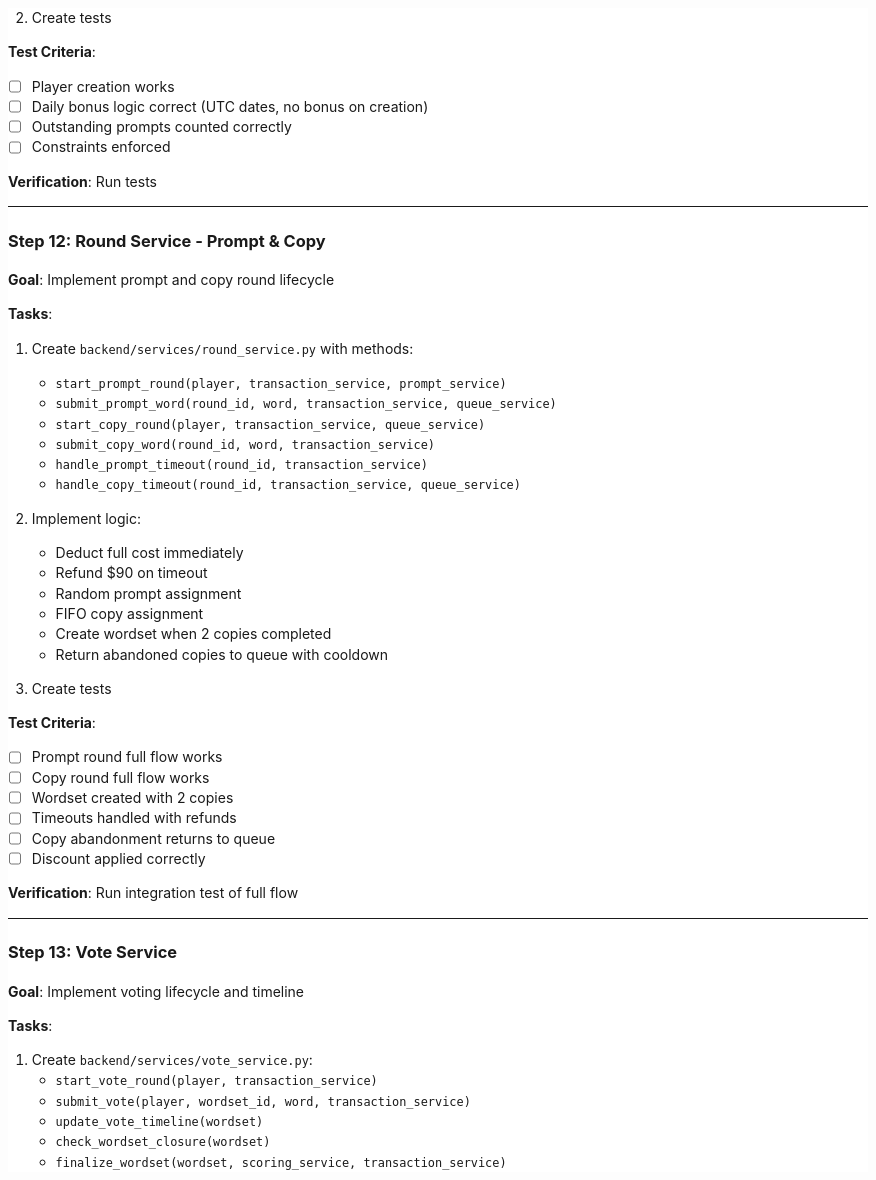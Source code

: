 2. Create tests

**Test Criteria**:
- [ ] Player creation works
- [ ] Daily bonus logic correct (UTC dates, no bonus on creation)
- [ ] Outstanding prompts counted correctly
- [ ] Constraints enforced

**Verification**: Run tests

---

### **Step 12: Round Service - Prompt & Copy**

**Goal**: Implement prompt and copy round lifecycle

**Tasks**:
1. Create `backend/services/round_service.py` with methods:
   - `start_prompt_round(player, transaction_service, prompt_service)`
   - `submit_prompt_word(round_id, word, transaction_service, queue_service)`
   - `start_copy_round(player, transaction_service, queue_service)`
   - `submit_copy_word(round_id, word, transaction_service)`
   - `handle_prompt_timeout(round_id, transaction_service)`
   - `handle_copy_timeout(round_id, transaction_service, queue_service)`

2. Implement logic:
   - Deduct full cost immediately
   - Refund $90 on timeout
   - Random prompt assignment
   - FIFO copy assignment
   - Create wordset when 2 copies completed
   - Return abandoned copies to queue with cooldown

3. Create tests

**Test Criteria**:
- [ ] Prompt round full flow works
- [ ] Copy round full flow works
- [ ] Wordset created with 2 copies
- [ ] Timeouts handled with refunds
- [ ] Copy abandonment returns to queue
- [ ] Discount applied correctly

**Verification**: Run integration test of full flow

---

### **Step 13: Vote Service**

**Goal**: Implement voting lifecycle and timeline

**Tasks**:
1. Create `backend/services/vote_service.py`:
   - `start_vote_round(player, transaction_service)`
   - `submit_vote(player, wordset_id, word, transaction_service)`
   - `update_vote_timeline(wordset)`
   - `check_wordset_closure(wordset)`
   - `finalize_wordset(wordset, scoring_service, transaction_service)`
|---|
§ **Description of the task**:
All that is wanted is an exact copy of the lines from the line holding "lifecycle and timeline" through the end of the material above, including both.

§ **Result for this task**:
**Goal**: Implement voting lifecycle and timeline

**Tasks**:
1. Create `backend/services/vote_service.py`:
   - `start_vote_round(player, transaction_service)`
   - `submit_vote(player, wordset_id, word, transaction_service)`
   - `update_vote_timeline(wordset)`
   - `check_wordset_closure(wordset)`
   - `finalize_wordset(wordset, scoring_service, transaction_service)`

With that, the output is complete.